• WHAT TO DO
Print the records exactly and in full, please; the pictures stay out.

(Stored data)
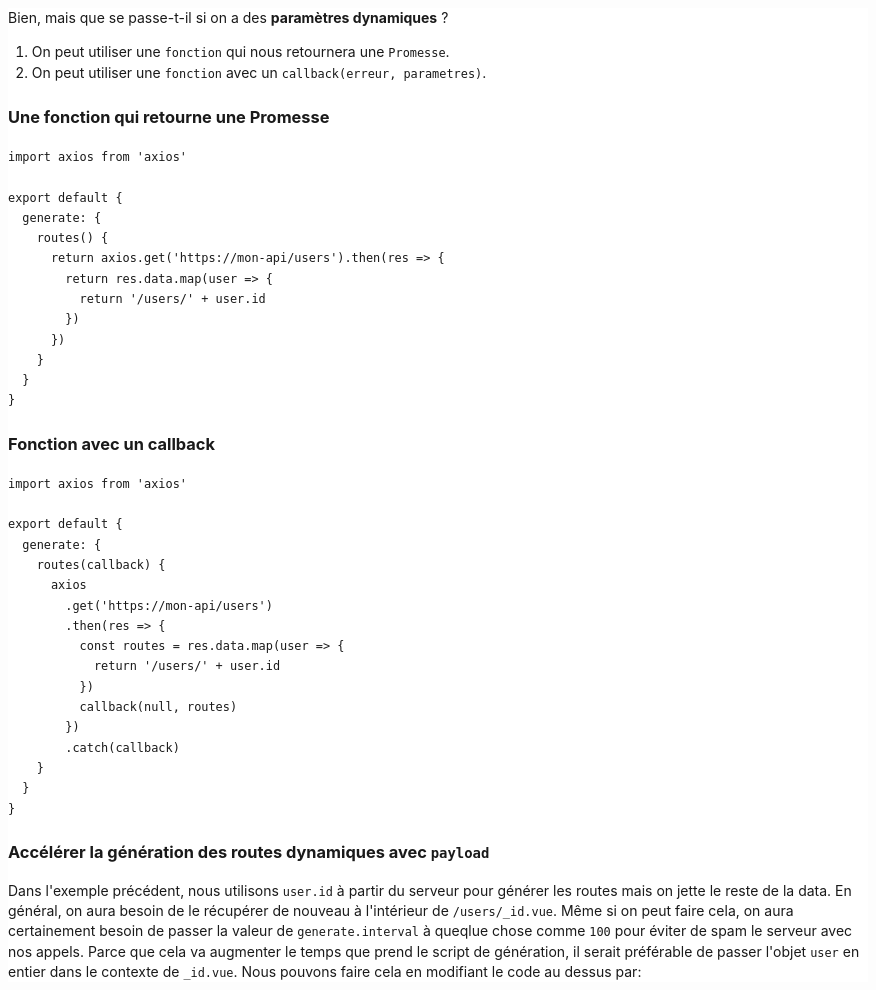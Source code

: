 Bien, mais que se passe-t-il si on a des **paramètres dynamiques** ?

1. On peut utiliser une `fonction` qui nous retournera une `Promesse`.
2. On peut utiliser une `fonction` avec un `callback(erreur, parametres)`.

### Une fonction qui retourne une Promesse

```js{}[nuxt.config.js]
import axios from 'axios'

export default {
  generate: {
    routes() {
      return axios.get('https://mon-api/users').then(res => {
        return res.data.map(user => {
          return '/users/' + user.id
        })
      })
    }
  }
}
```

### Fonction avec un callback

```js{}[nuxt.config.js]
import axios from 'axios'

export default {
  generate: {
    routes(callback) {
      axios
        .get('https://mon-api/users')
        .then(res => {
          const routes = res.data.map(user => {
            return '/users/' + user.id
          })
          callback(null, routes)
        })
        .catch(callback)
    }
  }
}
```

### Accélérer la génération des routes dynamiques avec `payload`

Dans l'exemple précédent, nous utilisons `user.id` à partir du serveur pour générer les routes mais on jette le reste de la data. En général, on aura besoin de le récupérer de nouveau à l'intérieur de `/users/_id.vue`. Même si on peut faire cela, on aura certainement besoin de passer la valeur de `generate.interval` à queqlue chose comme `100` pour éviter de spam le serveur avec nos appels. Parce que cela va augmenter le temps que prend le script de génération, il serait préférable de passer l'objet `user` en entier dans le contexte de `_id.vue`. Nous pouvons faire cela en modifiant le code au dessus par:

• RESPONSE AREA
Source code

: Bien, mais que se passe-t-il si on a des **paramètres dynamiques** ?

1. On peut utiliser une `fonction` qui nous retournera une `Promesse`.
2. On peut utiliser une `fonction` avec un `callback(erreur, parametres)`.

### Une fonction qui retourne une Promesse

```js{}[nuxt.config.js]
import axios from 'axios'

export default {
  generate: {
    routes() {
      return axios.get('https://mon-api/users').then(res => {
        return res.data.map(user => {
          return '/users/' + user.id
        })
      })
    }
  }
}
```

### Fonction avec un callback

```js{}[nuxt.config.js]
import axios from 'axios'

export default {
  generate: {
    routes(callback) {
      axios
        .get('https://mon-api/users')
        .then(res => {
          const routes = res.data.map(user => {
            return '/users/' + user.id
          })
          callback(null, routes)
        })
        .catch(callback)
    }
  }
}
```

### Accélérer la génération des routes dynamiques avec `payload`

Dans l'exemple précédent, nous utilisons `user.id` à partir du serveur pour générer les routes mais on jette le reste de la data. En général, on aura besoin de le récupérer de nouveau à l'intérieur de `/users/_id.vue`. Même si on peut faire cela, on aura certainement besoin de passer la valeur de `generate.interval` à queqlue chose comme `100` pour éviter de spam le serveur avec nos appels. Parce que cela va augmenter le temps que prend le script de génération, il serait préférable de passer l'objet `user` en entier dans le contexte de `_id.vue`. Nous pouvons faire cela en modifiant le code au dessus par:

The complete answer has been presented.